Menyimak draf Raperda KTR yang disampaikan walikota kepada DPRD Surabaya terdiri atas 13 pasal yang dibagi dalam 12 bab, memang perlu dikritisi warga masyarakat. Dalam klausul menimbang huruf (b) disebutkan bahwa dalam rangka pelaksanaan ketentuan pasal 25 PP Nomor 19 Tahun 2003 tentang Pengamanan Rokok bagi Kesehatan, maka pemda wajib mewujudkan KTR.

Menurut saya, Raperda KTR isinya melarang setiap orang melakukan kegiatan yang berkaitan dengan rokok di kawasan tanpa rokok. Larangan itu meliputi kegiatan memproduksi atau membuat rokok, menjual rokok, menyelenggarakan iklan rokok, mempromosikan rokok, dan/atau menggunakan rokok.

Dalam draf raperda ini juga memuat pasal-pasal yang memberi “cek kosong” kepada walikota untuk menetapkan peraturan kepala daerah. Artinya walikota semacam diberi kebebasan untuk menentukan ketetapan tentang tempat-tempat tertentu sebagai kawasan tanpa rokok. Dan walikota juga diberi kebebasan untuk menentukan ketetapan kawasan terbatas merokok.
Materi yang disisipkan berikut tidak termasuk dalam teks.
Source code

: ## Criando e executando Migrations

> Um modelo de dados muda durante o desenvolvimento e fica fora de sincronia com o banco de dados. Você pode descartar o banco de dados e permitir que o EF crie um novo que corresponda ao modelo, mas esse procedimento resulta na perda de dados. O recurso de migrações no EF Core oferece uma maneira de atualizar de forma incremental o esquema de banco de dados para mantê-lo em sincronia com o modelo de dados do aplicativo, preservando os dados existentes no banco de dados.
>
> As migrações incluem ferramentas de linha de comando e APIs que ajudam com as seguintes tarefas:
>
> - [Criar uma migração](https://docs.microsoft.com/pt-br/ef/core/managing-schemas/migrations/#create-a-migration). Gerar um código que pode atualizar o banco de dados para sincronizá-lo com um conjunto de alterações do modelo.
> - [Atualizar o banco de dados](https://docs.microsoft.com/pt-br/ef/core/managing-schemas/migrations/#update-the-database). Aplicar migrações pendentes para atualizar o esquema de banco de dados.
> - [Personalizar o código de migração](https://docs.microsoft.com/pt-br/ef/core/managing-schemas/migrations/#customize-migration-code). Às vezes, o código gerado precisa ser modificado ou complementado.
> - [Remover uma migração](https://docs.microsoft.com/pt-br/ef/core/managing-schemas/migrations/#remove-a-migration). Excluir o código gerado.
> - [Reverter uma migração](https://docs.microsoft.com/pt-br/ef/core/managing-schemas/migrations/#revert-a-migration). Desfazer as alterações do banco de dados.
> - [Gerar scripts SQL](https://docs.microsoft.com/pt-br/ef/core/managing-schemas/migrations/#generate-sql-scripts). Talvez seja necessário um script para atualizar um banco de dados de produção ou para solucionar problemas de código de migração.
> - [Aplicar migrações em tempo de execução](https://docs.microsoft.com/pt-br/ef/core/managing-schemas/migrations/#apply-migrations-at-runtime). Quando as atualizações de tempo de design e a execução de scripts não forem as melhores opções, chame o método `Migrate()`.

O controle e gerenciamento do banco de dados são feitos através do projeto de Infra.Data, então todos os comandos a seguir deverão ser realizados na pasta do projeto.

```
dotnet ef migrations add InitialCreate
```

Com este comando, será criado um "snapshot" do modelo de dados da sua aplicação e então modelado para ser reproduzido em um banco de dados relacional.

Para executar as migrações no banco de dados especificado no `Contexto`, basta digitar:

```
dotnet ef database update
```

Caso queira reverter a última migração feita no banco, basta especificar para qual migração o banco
Saya khawatir bakal terjadi tarik ulur antara kepentingan pemkot dengan kalangan masyarakat rokok, terutama kalangan pengusaha rokok dan pengusaha iklan rokok. Mereka tidak akan tinggal diam bila di wilayah yang selama ini dijadikan basis industri rokok ternyata terancam ditetapkan sebagai kawasan tanpa rokok. Apalagi menjamurnya iklan rokok yang hampir memenui setiap jalan-jalan startegis pasti terkena dampak dari Perda KTR ini.
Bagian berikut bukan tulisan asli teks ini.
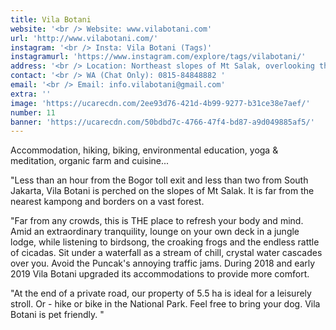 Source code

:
```yaml
---
title: Vila Botani
website: '<br /> Website: www.vilabotani.com'
url: 'http://www.vilabotani.com/'
instagram: '<br /> Insta: Vila Botani (Tags)'
instagramurl: 'https://www.instagram.com/explore/tags/vilabotani/'
address: '<br /> Location: Northeast slopes of Mt Salak, overlooking the city of Bogor.'
contact: '<br /> WA (Chat Only): 0815-84848882 '
email: '<br /> Email: info.vilabotani@gmail.com'
extra: ''
image: 'https://ucarecdn.com/2ee93d76-421d-4b99-9277-b31ce38e7aef/'
number: 11
banner: 'https://ucarecdn.com/50bdbd7c-4766-47f4-bd87-a9d049885af5/'
---
```

Accommodation, hiking, biking, environmental education, yoga & meditation, organic farm and cuisine...

"Less than an hour from the Bogor toll exit and less than two from South Jakarta, Vila Botani is perched on the slopes of Mt Salak. It is far from the nearest kampong and borders on a vast forest. 

"Far from any crowds, this is THE place to refresh your body and mind. Amid an extraordinary tranquility, lounge on your own deck in a jungle lodge, while listening to birdsong, the croaking frogs and the endless rattle of cicadas. Sit under a waterfall as a stream of chill, crystal water cascades over you. Avoid the Puncak's annoying traffic jams. During 2018 and early 2019 Vila Botani upgraded its accommodations to provide more comfort. 

"At the end of a private road, our property of 5.5 ha is ideal for a leisurely stroll. Or - hike or bike in the National Park. Feel free to bring your dog. Vila Botani is pet friendly. "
Sudah jamak diketahui warga kota bahwa penataan reklame sangat semrawut dan banyak dikritik anggota DPRD Surabaya. Hal itu disebabkan lemahnya aparat pemkot dalam melakukan penertiban pemasangan reklame. Salah satu sumber keruwetan pelaksanaan reklame itu karena kelemahan Perda Nomor 8 Tahun 2006 tentang Penyelenggaran Reklame dan Pajak Reklame. Bahkan Perda Nomor 8 Tahun 2006 meskipun baru berumur setahun, terancam digugat oleh DPRD Surabaya untuk dibatalkan.

Maka pasal-pasal “cek kosong” dalam Raperda KTR sangat rawan terjadi tindak penyelewengan aparat pemkot dalam menetapkan peraturan walikota sebagai pelaksanaan Perda KTR. Bisa terjadi “main mata” antara pengusaha rokok dan pengusaha iklan rokok dengan pejabat pemkot agar peraturan walikota tersebut tidak merugikan pihak mereka.
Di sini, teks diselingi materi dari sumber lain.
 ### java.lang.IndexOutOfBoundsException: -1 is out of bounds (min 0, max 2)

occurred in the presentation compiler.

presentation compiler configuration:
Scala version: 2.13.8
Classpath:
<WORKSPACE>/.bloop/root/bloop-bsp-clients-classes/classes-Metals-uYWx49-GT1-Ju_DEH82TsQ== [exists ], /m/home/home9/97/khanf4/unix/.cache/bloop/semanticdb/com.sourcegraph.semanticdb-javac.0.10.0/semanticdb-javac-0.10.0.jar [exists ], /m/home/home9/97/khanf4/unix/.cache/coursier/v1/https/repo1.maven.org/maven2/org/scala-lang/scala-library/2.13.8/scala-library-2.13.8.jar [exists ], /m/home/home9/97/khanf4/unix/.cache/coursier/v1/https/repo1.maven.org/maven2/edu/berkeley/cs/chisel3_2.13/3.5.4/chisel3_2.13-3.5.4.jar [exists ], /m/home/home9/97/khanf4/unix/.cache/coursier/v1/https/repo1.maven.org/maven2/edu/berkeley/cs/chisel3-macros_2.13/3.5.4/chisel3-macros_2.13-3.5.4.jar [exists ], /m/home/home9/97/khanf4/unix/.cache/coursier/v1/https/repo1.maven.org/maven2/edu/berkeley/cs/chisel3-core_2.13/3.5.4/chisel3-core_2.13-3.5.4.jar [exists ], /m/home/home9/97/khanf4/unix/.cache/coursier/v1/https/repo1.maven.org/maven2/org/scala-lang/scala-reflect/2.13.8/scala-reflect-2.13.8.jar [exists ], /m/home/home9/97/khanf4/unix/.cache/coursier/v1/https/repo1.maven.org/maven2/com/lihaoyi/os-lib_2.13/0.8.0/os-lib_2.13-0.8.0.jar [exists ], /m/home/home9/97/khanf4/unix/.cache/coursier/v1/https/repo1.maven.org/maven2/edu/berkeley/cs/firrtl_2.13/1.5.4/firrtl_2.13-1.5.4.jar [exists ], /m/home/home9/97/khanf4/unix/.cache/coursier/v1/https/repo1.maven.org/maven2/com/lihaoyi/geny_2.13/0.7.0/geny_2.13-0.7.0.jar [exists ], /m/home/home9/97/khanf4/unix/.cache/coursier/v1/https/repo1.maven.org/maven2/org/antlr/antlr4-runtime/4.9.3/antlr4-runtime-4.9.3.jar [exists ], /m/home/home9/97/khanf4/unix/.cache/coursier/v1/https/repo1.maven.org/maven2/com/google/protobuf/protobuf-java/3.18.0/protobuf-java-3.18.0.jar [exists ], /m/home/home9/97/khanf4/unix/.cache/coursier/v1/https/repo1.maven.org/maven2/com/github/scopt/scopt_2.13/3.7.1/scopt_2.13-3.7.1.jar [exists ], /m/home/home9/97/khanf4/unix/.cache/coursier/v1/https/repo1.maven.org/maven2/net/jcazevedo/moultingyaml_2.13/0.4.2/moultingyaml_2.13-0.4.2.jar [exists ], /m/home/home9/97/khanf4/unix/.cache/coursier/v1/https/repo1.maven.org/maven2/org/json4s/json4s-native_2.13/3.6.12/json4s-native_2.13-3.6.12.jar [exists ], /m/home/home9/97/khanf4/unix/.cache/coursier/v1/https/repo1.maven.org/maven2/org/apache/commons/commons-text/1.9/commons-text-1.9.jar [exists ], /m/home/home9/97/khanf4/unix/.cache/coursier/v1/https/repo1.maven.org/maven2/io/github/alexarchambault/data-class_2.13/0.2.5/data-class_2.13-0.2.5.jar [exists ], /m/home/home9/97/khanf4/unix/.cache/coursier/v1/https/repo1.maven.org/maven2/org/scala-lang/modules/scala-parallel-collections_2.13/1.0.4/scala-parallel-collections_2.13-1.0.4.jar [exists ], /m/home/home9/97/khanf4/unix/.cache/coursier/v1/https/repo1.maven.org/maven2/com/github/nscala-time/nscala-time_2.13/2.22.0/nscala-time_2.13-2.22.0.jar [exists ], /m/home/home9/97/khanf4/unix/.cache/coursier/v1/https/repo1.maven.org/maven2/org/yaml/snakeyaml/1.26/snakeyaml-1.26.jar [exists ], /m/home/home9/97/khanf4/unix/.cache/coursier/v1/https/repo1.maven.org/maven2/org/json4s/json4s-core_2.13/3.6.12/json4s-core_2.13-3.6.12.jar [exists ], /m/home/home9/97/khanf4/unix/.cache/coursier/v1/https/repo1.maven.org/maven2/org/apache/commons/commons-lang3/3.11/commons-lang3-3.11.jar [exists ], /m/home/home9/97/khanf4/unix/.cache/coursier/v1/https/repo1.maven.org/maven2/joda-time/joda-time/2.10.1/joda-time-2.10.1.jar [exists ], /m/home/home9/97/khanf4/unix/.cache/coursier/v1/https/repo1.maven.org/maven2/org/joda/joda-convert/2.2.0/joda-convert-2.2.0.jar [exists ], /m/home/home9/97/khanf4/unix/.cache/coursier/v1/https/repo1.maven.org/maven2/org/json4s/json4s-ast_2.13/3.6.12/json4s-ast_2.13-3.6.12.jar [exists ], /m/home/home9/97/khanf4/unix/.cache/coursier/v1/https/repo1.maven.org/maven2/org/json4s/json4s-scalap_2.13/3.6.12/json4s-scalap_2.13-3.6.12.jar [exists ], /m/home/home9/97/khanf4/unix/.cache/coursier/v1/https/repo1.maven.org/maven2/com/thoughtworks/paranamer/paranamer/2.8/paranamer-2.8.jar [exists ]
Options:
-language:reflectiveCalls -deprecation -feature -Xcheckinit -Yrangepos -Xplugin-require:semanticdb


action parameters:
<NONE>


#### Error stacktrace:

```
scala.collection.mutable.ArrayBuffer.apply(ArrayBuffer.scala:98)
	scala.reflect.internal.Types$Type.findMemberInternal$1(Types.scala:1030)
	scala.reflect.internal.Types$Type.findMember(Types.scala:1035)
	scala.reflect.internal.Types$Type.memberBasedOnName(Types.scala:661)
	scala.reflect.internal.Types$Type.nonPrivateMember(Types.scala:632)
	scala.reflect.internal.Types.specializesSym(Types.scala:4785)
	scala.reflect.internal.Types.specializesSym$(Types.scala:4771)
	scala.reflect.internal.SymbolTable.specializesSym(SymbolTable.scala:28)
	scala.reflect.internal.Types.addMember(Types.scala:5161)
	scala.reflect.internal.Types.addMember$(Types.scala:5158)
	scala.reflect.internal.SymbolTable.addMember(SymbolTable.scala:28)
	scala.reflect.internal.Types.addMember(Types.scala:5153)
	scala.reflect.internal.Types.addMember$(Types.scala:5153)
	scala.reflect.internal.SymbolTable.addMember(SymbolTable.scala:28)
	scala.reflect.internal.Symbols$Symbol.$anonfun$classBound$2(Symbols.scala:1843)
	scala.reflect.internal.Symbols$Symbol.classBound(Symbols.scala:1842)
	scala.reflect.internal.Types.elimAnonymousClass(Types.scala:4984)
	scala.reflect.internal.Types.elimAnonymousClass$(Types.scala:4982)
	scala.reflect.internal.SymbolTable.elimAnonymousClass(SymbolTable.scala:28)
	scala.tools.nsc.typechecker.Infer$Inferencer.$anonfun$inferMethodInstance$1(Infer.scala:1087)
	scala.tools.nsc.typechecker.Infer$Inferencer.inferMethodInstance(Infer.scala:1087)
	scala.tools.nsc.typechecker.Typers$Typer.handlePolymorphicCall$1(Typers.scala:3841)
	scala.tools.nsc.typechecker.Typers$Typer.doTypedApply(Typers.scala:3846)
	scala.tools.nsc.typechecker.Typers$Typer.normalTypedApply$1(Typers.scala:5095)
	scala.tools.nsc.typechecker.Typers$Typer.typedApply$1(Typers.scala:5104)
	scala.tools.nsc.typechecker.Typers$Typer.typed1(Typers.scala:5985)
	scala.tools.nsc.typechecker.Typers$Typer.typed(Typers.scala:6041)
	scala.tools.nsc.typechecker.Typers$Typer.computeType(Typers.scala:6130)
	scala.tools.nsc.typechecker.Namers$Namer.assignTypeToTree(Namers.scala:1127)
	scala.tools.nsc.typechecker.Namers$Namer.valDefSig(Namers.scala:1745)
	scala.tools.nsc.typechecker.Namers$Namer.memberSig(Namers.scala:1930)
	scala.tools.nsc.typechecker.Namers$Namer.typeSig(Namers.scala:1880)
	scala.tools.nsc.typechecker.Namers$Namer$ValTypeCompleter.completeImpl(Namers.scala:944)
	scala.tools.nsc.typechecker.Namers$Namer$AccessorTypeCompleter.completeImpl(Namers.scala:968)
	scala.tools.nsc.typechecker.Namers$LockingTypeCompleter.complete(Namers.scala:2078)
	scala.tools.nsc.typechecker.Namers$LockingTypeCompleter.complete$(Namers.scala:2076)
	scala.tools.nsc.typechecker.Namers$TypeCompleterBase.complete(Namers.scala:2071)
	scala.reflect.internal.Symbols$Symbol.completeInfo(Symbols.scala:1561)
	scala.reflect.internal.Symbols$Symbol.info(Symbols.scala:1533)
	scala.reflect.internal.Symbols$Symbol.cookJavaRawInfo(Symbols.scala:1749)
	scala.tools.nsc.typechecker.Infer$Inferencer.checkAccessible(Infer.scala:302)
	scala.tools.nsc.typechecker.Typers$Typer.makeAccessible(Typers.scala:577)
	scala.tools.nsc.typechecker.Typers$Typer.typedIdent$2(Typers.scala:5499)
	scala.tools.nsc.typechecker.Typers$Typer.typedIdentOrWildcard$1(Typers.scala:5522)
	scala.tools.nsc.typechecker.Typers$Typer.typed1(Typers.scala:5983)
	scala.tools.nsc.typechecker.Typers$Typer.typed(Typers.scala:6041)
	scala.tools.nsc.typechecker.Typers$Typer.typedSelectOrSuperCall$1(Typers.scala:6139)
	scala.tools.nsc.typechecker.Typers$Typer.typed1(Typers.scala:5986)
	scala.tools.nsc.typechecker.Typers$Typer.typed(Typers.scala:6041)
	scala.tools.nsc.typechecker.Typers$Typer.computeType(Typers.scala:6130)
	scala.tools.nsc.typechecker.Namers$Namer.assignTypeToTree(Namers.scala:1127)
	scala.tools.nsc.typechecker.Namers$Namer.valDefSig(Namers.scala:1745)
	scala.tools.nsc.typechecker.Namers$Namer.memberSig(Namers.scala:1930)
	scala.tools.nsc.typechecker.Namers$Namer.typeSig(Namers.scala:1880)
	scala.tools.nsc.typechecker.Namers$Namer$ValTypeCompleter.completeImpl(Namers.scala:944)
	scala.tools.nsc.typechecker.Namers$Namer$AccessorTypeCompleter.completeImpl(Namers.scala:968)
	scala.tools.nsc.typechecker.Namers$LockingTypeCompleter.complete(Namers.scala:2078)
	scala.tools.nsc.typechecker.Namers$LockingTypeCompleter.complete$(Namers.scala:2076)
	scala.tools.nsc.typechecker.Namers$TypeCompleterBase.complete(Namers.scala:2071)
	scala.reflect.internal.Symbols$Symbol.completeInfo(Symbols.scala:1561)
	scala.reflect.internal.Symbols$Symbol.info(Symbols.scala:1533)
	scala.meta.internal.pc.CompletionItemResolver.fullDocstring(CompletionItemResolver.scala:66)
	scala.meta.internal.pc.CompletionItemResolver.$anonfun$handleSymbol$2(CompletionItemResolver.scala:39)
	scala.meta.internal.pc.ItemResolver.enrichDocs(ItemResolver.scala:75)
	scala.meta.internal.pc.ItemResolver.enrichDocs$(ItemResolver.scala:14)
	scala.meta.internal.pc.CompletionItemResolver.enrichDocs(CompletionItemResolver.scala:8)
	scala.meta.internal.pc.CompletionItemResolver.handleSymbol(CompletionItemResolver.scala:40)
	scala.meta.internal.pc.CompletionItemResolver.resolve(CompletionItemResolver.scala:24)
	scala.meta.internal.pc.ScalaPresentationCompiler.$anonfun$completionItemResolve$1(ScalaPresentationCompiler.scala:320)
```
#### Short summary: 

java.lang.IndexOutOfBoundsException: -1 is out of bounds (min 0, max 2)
Perlu dipertimbangkan agar Raperda KTR tidak diteruskan pembahasannya di DPRD Surabaya. Sebab, bila dipaksakan akan berakibat Perda KTR bakal menjadi monumen masuknya kongkalikong antara pejabat pemkot dan para pengusahaan rokok dan pengusaha iklan rokok. Jika sudah seperti itu, maka membatalkan Perda yang sudah disahkan bukan pekerjaan yang mudah. Memerlukan ongkos sosial, politik dan pemborosan anggaran APBD. Lebih mudah melakukan revisi bahkan mencabut kembali peraturan soal rokok bila dituangkan lewat peraturan kepala daerah.

Sebagai bentuk kepatuhan Pemkot Surabaya terhadap PP Nomor 19 Tahun 2003 tidak harus diwujudkan dalam bentuk Perda. Apalagi pasal 25 PP ini hanya mewajibkan pemda untuk mewujudkan kawasan tanpa rokok, tidak ditegskan bentuknya harus melalui perda atau cukup dengan peraturan kepala daerah saja.

Saya lebih setuju bila Pemkot Surabaya meniru Pemda DKI Jakarta dalam mewujudkan kawasan tanpa rokok. Pemda DKI Jakarta tidak pernah punya Perda KTR. Dukungan Pemda DKI Jakarta terhadap pasal 25  PP Nomor 19 Tahun 2003 justru diwujudkan dalam bentuk peraturan gubernur.

DKI Jakarta punya Keputusan Gubernur Nomor 11 Tahun 2004 tentang Pengendalian Merokok di Tempat kerja di Lingkungan Propinsi DKI Jakarta. Tahun 2005 menerbitkan Peraturan Gubernur Nomor 75 Tahun 2005 tentang Kawasan Dilarang Merokok. Kemudian diterbitkan Keputusan Kepala Badan Pengelolaan Lingkungan Hidup Daerah Propinsi DKI Jakarta Nomor 59 Tahun 2006 tentang Pedoman Umum Pengendalian Kualitas Udara Dalam Ruangan (KUDR). Dan di tahun yang sama diterbitkan Keputusan Kepala Badan Pengelolaan Lingkungan Hidup Daerah Propinsi DKI Jakarta Nomor 68 Tahun 2006 tentang Petunjuk Teknis Kawasan Dilarang Merokok.

Saya yakin anggota Pansus Raperda KTR sudah memperoleh bahan hukum dari DKI Jakarta tersebut. Sebab akhir bulan Agustus 2007 yang lalu mereka mengadakan studi banding ke Jakarta. Sungguh ironis kalau mereka tidak tahu soal itu.